:: Instructions to follow ::
Repeat all of the data precisely.

:: Records for processing ::
Start of Block
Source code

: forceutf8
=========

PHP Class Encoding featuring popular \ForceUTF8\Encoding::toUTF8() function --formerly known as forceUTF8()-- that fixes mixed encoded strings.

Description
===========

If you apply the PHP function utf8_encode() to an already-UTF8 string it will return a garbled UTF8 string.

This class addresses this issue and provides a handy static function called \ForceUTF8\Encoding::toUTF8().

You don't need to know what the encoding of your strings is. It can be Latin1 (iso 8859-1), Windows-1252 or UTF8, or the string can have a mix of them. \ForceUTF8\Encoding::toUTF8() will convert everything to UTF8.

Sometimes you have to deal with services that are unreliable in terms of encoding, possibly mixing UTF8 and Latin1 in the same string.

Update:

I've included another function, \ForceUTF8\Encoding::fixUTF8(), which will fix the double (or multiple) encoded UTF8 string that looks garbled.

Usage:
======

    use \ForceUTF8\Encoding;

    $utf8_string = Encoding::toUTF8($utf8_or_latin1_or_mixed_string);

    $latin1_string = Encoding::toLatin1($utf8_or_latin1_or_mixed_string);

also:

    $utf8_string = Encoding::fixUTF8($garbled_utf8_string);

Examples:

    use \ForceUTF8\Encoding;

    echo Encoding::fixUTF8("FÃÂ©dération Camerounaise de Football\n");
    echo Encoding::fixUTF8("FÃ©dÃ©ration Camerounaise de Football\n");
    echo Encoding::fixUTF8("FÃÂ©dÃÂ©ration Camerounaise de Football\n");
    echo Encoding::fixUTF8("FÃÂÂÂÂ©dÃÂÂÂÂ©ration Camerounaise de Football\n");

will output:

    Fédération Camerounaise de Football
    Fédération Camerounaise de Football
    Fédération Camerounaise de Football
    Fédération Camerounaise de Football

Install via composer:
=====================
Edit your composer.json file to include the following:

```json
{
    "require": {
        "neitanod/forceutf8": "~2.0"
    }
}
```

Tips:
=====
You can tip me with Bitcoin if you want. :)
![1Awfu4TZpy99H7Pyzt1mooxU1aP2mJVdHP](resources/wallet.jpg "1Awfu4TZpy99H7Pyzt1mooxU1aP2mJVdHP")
End of Block
:: Response area ::
Source code

: forceutf8
=========

PHP Class Encoding featuring popular \ForceUTF8\Encoding::toUTF8() function --formerly known as forceUTF8()-- that fixes mixed encoded strings.

Description
===========

If you apply the PHP function utf8_encode() to an already-UTF8 string it will return a garbled UTF8 string.

This class addresses this issue and provides a handy static function called \ForceUTF8\Encoding::toUTF8().

You don't need to know what the encoding of your strings is. It can be Latin1 (iso 8859-1), Windows-1252 or UTF8, or the string can have a mix of them. \ForceUTF8\Encoding::toUTF8() will convert everything to UTF8.

Sometimes you have to deal with services that are unreliable in terms of encoding, possibly mixing UTF8 and Latin1 in the same string.

Update:

I've included another function, \ForceUTF8\Encoding::fixUTF8(), which will fix the double (or multiple) encoded UTF8 string that looks garbled.

Usage:
======

    use \ForceUTF8\Encoding;

    $utf8_string = Encoding::toUTF8($utf8_or_latin1_or_mixed_string);

    $latin1_string = Encoding::toLatin1($utf8_or_latin1_or_mixed_string);

also:

    $utf8_string = Encoding::fixUTF8($garbled_utf8_string);

Examples:

    use \ForceUTF8\Encoding;

    echo Encoding::fixUTF8("FÃÂ©dération Camerounaise de Football\n");
    echo Encoding::fixUTF8("FÃ©dÃ©ration Camerounaise de Football\n");
    echo Encoding::fixUTF8("FÃÂ©dÃÂ©ration Camerounaise de Football\n");
    echo Encoding::fixUTF8("FÃÂÂÂÂ©dÃÂÂÂÂ©ration Camerounaise de Football\n");

will output:

    Fédération Camerounaise de Football
    Fédération Camerounaise de Football
    Fédération Camerounaise de Football
    Fédération Camerounaise de Football

Install via composer:
=====================
Edit your composer.json file to include the following:

```json
{
    "require": {
        "neitanod/forceutf8": "~2.0"
    }
}
```

Tips:
=====
You can tip me with Bitcoin if you want. :)
![1Awfu4TZpy99H7Pyzt1mooxU1aP2mJVdHP](resources/wallet.jpg "1Awfu4TZpy99H7Pyzt1mooxU1aP2mJVdHP")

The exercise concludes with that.